What is required: From the first line to the last, print the records exactly, leaving out the pictures.

(Document images with source code)
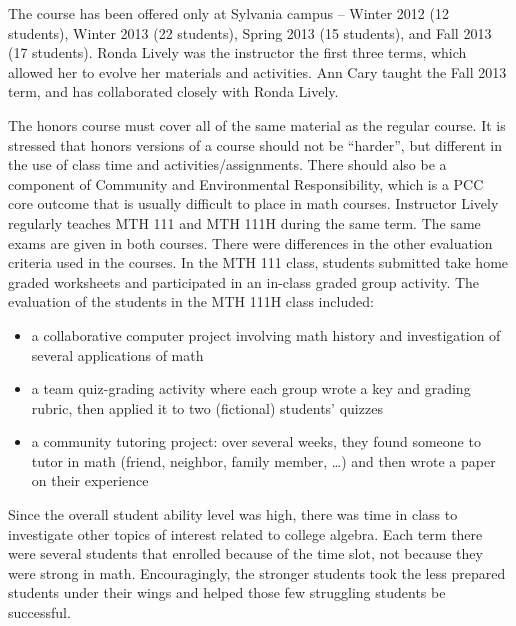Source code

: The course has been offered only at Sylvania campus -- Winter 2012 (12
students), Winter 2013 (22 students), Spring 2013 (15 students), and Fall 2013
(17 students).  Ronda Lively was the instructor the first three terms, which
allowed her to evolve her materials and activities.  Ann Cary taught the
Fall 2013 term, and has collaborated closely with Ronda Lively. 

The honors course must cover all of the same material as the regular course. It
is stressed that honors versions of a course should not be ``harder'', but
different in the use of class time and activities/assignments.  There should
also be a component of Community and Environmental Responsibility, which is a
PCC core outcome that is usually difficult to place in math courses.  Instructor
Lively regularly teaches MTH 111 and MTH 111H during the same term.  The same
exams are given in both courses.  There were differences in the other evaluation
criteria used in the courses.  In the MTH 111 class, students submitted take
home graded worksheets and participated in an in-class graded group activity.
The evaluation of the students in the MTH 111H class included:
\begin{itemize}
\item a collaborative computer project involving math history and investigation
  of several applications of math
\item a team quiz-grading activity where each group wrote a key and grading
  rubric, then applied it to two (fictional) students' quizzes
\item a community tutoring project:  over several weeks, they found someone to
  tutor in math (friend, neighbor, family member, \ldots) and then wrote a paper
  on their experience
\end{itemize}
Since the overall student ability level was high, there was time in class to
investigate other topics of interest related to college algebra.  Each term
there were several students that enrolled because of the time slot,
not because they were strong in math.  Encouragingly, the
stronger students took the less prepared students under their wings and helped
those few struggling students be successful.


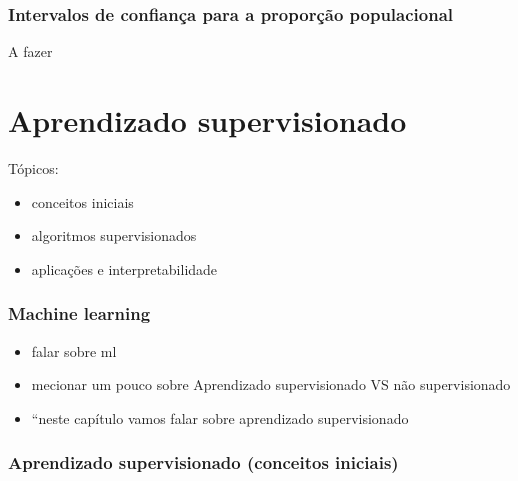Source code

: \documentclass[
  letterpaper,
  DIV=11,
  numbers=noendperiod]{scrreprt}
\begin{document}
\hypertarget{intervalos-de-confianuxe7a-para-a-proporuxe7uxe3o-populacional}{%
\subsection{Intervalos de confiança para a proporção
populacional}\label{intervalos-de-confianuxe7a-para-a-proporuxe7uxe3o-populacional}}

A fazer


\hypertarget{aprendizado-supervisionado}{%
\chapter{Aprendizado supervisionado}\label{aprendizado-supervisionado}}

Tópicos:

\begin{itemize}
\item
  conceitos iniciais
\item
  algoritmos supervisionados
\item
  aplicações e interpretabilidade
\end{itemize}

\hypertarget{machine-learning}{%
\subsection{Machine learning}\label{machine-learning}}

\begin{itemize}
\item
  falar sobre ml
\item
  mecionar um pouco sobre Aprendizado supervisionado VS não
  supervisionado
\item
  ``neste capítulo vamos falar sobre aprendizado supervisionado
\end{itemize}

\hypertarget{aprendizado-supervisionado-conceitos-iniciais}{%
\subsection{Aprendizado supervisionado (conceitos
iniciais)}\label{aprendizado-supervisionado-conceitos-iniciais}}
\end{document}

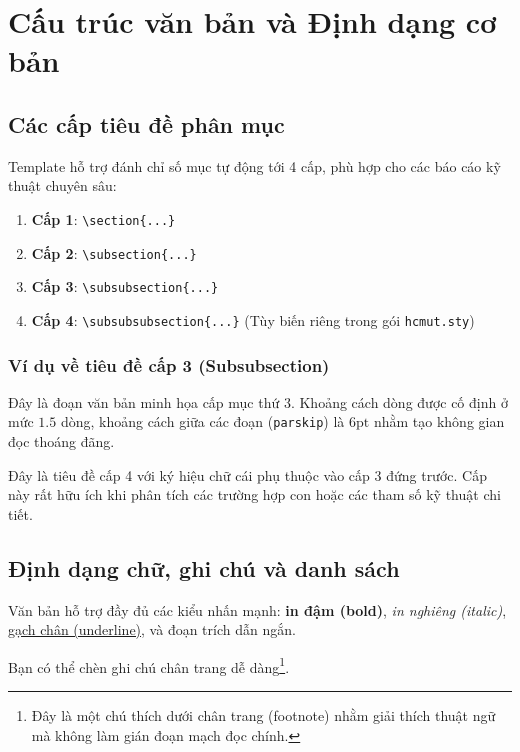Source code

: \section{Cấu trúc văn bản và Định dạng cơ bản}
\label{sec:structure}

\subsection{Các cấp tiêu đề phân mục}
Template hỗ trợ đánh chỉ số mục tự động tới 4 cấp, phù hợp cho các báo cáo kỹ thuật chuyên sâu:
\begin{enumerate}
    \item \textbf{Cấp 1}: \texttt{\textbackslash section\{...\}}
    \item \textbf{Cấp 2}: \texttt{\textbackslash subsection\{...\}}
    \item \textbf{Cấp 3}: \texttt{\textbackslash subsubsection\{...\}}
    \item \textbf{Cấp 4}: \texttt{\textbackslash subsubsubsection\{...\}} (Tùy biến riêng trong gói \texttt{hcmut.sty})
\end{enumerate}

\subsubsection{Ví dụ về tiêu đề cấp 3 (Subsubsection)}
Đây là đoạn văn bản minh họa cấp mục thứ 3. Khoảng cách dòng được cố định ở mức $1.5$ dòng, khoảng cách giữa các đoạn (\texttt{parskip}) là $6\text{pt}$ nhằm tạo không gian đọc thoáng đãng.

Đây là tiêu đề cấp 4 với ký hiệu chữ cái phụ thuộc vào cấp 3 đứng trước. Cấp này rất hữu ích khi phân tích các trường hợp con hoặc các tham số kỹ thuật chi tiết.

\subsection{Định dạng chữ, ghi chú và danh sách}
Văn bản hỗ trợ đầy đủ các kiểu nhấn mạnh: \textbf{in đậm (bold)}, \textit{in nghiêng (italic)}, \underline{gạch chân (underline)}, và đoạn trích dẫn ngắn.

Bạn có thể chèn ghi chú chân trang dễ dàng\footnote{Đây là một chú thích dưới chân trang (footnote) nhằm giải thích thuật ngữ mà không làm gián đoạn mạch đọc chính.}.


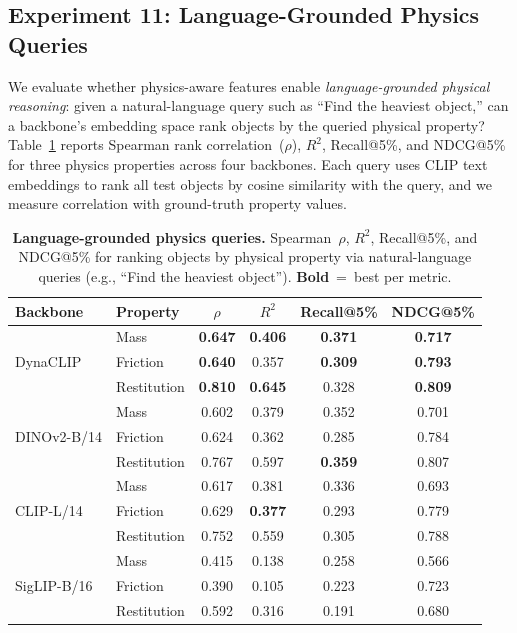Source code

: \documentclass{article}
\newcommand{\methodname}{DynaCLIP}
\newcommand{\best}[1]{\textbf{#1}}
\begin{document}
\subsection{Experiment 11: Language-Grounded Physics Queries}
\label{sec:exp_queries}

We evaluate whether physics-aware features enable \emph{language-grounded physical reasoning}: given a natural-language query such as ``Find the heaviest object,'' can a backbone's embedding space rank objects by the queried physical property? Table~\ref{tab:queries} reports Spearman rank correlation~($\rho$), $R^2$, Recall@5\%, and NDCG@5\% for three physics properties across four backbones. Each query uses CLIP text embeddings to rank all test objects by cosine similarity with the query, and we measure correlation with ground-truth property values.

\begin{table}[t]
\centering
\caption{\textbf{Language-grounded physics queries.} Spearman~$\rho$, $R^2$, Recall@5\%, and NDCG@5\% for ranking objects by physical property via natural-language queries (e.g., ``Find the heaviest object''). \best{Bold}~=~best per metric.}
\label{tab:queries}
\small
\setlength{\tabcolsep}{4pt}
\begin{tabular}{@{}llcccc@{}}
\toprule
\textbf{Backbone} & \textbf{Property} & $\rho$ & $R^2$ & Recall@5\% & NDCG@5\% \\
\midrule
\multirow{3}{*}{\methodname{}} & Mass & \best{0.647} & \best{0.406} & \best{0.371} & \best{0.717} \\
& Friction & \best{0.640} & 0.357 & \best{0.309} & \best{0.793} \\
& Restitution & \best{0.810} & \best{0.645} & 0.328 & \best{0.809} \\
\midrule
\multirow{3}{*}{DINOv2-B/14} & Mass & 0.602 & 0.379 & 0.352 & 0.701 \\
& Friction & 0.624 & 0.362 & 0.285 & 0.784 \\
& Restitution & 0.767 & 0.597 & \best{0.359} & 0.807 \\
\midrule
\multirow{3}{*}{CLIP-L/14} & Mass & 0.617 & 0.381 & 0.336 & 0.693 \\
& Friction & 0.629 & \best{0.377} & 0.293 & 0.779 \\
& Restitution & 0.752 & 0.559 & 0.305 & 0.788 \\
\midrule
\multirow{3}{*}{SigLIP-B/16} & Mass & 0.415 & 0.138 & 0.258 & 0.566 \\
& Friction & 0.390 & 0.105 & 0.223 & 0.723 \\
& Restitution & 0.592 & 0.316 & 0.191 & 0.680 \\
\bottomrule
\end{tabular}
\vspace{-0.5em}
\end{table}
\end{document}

The completed task:
Source code

: The course has been offered only at Sylvania campus -- Winter 2012 (12
students), Winter 2013 (22 students), Spring 2013 (15 students), and Fall 2013
(17 students).  Ronda Lively was the instructor the first three terms, which
allowed her to evolve her materials and activities.  Ann Cary taught the
Fall 2013 term, and has collaborated closely with Ronda Lively. 

The honors course must cover all of the same material as the regular course. It
is stressed that honors versions of a course should not be ``harder'', but
different in the use of class time and activities/assignments.  There should
also be a component of Community and Environmental Responsibility, which is a
PCC core outcome that is usually difficult to place in math courses.  Instructor
Lively regularly teaches MTH 111 and MTH 111H during the same term.  The same
exams are given in both courses.  There were differences in the other evaluation
criteria used in the courses.  In the MTH 111 class, students submitted take
home graded worksheets and participated in an in-class graded group activity.
The evaluation of the students in the MTH 111H class included:
\begin{itemize}
\item a collaborative computer project involving math history and investigation
  of several applications of math
\item a team quiz-grading activity where each group wrote a key and grading
  rubric, then applied it to two (fictional) students' quizzes
\item a community tutoring project:  over several weeks, they found someone to
  tutor in math (friend, neighbor, family member, \ldots) and then wrote a paper
  on their experience
\end{itemize}
Since the overall student ability level was high, there was time in class to
investigate other topics of interest related to college algebra.  Each term
there were several students that enrolled because of the time slot,
not because they were strong in math.  Encouragingly, the
stronger students took the less prepared students under their wings and helped
those few struggling students be successful.


Source code

: \documentclass[
  letterpaper,
  DIV=11,
  numbers=noendperiod]{scrreprt}
\begin{document}
\hypertarget{intervalos-de-confianuxe7a-para-a-proporuxe7uxe3o-populacional}{%
\subsection{Intervalos de confiança para a proporção
populacional}\label{intervalos-de-confianuxe7a-para-a-proporuxe7uxe3o-populacional}}

A fazer


\hypertarget{aprendizado-supervisionado}{%
\chapter{Aprendizado supervisionado}\label{aprendizado-supervisionado}}

Tópicos:

\begin{itemize}
\item
  conceitos iniciais
\item
  algoritmos supervisionados
\item
  aplicações e interpretabilidade
\end{itemize}

\hypertarget{machine-learning}{%
\subsection{Machine learning}\label{machine-learning}}

\begin{itemize}
\item
  falar sobre ml
\item
  mecionar um pouco sobre Aprendizado supervisionado VS não
  supervisionado
\item
  ``neste capítulo vamos falar sobre aprendizado supervisionado
\end{itemize}

\hypertarget{aprendizado-supervisionado-conceitos-iniciais}{%
\subsection{Aprendizado supervisionado (conceitos
iniciais)}\label{aprendizado-supervisionado-conceitos-iniciais}}
\end{document}

Source code

: \section{Cấu trúc văn bản và Định dạng cơ bản}
\label{sec:structure}

\subsection{Các cấp tiêu đề phân mục}
Template hỗ trợ đánh chỉ số mục tự động tới 4 cấp, phù hợp cho các báo cáo kỹ thuật chuyên sâu:
\begin{enumerate}
    \item \textbf{Cấp 1}: \texttt{\textbackslash section\{...\}}
    \item \textbf{Cấp 2}: \texttt{\textbackslash subsection\{...\}}
    \item \textbf{Cấp 3}: \texttt{\textbackslash subsubsection\{...\}}
    \item \textbf{Cấp 4}: \texttt{\textbackslash subsubsubsection\{...\}} (Tùy biến riêng trong gói \texttt{hcmut.sty})
\end{enumerate}

\subsubsection{Ví dụ về tiêu đề cấp 3 (Subsubsection)}
Đây là đoạn văn bản minh họa cấp mục thứ 3. Khoảng cách dòng được cố định ở mức $1.5$ dòng, khoảng cách giữa các đoạn (\texttt{parskip}) là $6\text{pt}$ nhằm tạo không gian đọc thoáng đãng.

Đây là tiêu đề cấp 4 với ký hiệu chữ cái phụ thuộc vào cấp 3 đứng trước. Cấp này rất hữu ích khi phân tích các trường hợp con hoặc các tham số kỹ thuật chi tiết.

\subsection{Định dạng chữ, ghi chú và danh sách}
Văn bản hỗ trợ đầy đủ các kiểu nhấn mạnh: \textbf{in đậm (bold)}, \textit{in nghiêng (italic)}, \underline{gạch chân (underline)}, và đoạn trích dẫn ngắn.

Bạn có thể chèn ghi chú chân trang dễ dàng\footnote{Đây là một chú thích dưới chân trang (footnote) nhằm giải thích thuật ngữ mà không làm gián đoạn mạch đọc chính.}.


Source code

: \documentclass{article}
\newcommand{\methodname}{DynaCLIP}
\newcommand{\best}[1]{\textbf{#1}}
\begin{document}
\subsection{Experiment 11: Language-Grounded Physics Queries}
\label{sec:exp_queries}

We evaluate whether physics-aware features enable \emph{language-grounded physical reasoning}: given a natural-language query such as ``Find the heaviest object,'' can a backbone's embedding space rank objects by the queried physical property? Table~\ref{tab:queries} reports Spearman rank correlation~($\rho$), $R^2$, Recall@5\%, and NDCG@5\% for three physics properties across four backbones. Each query uses CLIP text embeddings to rank all test objects by cosine similarity with the query, and we measure correlation with ground-truth property values.

\begin{table}[t]
\centering
\caption{\textbf{Language-grounded physics queries.} Spearman~$\rho$, $R^2$, Recall@5\%, and NDCG@5\% for ranking objects by physical property via natural-language queries (e.g., ``Find the heaviest object''). \best{Bold}~=~best per metric.}
\label{tab:queries}
\small
\setlength{\tabcolsep}{4pt}
\begin{tabular}{@{}llcccc@{}}
\toprule
\textbf{Backbone} & \textbf{Property} & $\rho$ & $R^2$ & Recall@5\% & NDCG@5\% \\
\midrule
\multirow{3}{*}{\methodname{}} & Mass & \best{0.647} & \best{0.406} & \best{0.371} & \best{0.717} \\
& Friction & \best{0.640} & 0.357 & \best{0.309} & \best{0.793} \\
& Restitution & \best{0.810} & \best{0.645} & 0.328 & \best{0.809} \\
\midrule
\multirow{3}{*}{DINOv2-B/14} & Mass & 0.602 & 0.379 & 0.352 & 0.701 \\
& Friction & 0.624 & 0.362 & 0.285 & 0.784 \\
& Restitution & 0.767 & 0.597 & \best{0.359} & 0.807 \\
\midrule
\multirow{3}{*}{CLIP-L/14} & Mass & 0.617 & 0.381 & 0.336 & 0.693 \\
& Friction & 0.629 & \best{0.377} & 0.293 & 0.779 \\
& Restitution & 0.752 & 0.559 & 0.305 & 0.788 \\
\midrule
\multirow{3}{*}{SigLIP-B/16} & Mass & 0.415 & 0.138 & 0.258 & 0.566 \\
& Friction & 0.390 & 0.105 & 0.223 & 0.723 \\
& Restitution & 0.592 & 0.316 & 0.191 & 0.680 \\
\bottomrule
\end{tabular}
\vspace{-0.5em}
\end{table}
\end{document}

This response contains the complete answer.